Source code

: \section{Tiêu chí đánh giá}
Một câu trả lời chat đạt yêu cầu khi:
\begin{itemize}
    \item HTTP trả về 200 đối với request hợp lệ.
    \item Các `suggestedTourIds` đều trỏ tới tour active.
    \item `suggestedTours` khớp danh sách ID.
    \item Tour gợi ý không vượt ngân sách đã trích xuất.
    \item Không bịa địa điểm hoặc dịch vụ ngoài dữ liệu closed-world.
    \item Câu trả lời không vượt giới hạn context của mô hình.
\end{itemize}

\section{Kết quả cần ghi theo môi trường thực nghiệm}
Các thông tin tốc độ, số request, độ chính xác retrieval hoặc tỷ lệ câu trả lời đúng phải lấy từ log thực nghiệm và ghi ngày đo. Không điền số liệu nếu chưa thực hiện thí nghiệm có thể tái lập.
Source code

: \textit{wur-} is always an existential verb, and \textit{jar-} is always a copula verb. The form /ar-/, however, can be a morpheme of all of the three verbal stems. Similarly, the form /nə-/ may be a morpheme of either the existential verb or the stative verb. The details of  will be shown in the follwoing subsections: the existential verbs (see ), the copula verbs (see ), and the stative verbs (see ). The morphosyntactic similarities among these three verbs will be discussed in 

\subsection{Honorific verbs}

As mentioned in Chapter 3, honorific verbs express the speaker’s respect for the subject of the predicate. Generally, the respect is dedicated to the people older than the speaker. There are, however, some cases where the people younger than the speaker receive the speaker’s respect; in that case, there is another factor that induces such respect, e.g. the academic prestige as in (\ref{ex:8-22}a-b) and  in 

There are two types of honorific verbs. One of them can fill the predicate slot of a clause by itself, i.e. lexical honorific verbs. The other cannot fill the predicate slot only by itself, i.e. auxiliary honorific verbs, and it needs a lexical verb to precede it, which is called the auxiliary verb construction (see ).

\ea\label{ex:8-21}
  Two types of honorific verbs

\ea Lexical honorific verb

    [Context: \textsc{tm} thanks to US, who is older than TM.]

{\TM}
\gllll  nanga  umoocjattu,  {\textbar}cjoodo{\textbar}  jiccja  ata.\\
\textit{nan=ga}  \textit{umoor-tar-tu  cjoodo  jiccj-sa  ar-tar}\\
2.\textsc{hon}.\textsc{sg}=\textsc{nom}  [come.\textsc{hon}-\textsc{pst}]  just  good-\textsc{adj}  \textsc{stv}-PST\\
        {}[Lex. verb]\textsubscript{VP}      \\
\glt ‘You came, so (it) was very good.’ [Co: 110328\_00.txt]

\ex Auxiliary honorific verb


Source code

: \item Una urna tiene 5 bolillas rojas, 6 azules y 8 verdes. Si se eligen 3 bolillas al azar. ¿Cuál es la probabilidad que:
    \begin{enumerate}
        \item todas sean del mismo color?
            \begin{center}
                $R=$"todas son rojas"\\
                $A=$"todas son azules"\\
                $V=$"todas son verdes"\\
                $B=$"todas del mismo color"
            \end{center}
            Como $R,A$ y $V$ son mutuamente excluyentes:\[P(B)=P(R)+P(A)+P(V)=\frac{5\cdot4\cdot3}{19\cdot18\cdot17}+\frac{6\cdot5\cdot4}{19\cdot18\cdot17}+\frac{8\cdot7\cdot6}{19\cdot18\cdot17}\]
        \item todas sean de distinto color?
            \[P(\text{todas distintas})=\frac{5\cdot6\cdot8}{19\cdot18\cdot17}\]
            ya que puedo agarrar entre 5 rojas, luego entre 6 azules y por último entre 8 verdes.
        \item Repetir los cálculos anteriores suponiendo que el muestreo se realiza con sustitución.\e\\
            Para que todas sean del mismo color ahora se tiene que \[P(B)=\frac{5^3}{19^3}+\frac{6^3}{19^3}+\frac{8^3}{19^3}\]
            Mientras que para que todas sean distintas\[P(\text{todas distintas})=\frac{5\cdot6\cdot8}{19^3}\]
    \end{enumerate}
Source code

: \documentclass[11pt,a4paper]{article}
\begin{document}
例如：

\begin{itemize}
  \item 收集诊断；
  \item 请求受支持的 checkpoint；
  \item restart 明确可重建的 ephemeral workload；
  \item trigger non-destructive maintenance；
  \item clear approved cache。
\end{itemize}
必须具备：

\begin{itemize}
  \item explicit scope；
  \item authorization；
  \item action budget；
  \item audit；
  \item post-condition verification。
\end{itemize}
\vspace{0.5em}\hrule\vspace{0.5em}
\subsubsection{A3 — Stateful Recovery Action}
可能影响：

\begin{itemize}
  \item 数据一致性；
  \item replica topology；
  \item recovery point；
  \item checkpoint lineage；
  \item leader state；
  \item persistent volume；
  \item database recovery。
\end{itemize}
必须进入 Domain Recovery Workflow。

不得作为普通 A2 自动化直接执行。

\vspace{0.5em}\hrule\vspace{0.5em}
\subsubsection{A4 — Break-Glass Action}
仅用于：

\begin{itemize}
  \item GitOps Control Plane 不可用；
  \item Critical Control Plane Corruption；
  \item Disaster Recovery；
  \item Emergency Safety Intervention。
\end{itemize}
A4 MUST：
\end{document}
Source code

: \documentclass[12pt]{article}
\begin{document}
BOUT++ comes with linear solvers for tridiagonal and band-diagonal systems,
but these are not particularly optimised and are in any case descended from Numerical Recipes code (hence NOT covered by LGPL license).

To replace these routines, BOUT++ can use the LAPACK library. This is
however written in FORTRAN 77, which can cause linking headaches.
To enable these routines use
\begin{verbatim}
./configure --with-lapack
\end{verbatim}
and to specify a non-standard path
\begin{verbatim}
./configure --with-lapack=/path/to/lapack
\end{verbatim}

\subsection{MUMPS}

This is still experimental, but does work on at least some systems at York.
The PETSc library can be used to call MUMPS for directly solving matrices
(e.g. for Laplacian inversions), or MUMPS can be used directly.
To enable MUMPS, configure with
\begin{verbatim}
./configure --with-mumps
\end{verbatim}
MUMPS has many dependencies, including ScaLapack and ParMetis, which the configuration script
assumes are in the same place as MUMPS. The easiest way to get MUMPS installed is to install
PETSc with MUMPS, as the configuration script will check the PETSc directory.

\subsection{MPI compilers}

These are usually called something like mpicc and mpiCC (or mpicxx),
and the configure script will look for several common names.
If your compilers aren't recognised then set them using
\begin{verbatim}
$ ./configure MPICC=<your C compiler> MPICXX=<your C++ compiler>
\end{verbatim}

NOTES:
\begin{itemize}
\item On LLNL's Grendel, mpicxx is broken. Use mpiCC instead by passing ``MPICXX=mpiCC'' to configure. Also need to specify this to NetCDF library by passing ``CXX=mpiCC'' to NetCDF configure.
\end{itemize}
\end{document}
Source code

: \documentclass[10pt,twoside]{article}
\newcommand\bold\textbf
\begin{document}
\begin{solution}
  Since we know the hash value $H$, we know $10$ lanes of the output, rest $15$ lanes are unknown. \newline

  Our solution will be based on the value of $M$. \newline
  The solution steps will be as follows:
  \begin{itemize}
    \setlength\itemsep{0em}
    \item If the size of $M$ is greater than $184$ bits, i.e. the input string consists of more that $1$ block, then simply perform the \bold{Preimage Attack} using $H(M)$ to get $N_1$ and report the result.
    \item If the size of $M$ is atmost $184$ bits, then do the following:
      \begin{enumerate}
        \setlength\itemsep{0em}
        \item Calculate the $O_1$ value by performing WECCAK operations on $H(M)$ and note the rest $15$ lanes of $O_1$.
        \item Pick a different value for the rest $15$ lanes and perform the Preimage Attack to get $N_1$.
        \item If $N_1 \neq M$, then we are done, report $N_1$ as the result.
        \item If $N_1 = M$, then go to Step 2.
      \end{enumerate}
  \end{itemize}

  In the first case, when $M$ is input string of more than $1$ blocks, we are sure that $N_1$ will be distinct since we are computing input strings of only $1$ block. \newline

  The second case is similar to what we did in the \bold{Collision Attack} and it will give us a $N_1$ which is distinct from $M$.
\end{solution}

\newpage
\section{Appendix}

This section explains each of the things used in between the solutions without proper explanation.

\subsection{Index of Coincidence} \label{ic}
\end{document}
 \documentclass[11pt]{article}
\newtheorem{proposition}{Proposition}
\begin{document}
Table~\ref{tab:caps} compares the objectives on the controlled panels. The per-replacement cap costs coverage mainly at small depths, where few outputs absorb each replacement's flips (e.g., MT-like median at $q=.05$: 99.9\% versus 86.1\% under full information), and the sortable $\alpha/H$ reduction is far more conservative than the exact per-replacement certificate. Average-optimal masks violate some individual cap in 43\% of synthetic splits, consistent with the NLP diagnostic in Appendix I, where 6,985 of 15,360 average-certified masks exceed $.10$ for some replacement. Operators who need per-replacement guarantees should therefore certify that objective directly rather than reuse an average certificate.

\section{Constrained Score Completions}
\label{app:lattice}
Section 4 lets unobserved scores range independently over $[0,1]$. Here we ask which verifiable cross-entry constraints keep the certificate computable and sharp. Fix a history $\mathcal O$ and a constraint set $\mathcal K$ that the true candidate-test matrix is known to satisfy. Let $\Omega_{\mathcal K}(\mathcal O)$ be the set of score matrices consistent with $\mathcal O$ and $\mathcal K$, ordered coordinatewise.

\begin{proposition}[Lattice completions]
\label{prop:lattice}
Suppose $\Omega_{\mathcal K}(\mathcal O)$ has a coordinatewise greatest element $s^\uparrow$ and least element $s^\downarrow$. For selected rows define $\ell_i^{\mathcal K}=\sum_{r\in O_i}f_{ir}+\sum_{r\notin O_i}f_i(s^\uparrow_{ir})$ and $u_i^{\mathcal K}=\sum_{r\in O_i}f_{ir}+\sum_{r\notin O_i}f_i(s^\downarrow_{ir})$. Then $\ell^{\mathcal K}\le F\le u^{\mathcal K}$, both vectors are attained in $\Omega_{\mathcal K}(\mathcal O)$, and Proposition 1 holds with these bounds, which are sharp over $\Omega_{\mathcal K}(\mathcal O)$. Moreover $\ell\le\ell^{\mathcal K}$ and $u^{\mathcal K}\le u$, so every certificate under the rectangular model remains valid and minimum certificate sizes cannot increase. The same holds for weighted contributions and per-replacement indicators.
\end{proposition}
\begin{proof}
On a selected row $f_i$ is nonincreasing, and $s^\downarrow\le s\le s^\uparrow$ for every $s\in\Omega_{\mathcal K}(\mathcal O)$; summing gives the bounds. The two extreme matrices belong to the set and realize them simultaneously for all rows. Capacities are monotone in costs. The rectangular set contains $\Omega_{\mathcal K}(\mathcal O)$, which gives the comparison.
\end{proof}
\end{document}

+---+

### Description of the task
From the material above, copy exactly the lines between the line holding "is atmost $184$" and the line holding "lanes of $O_1$.", inclusive, and only those.

### Written answer
    \item If the size of $M$ is atmost $184$ bits, then do the following:
      \begin{enumerate}
        \setlength\itemsep{0em}
        \item Calculate the $O_1$ value by performing WECCAK operations on $H(M)$ and note the rest $15$ lanes of $O_1$.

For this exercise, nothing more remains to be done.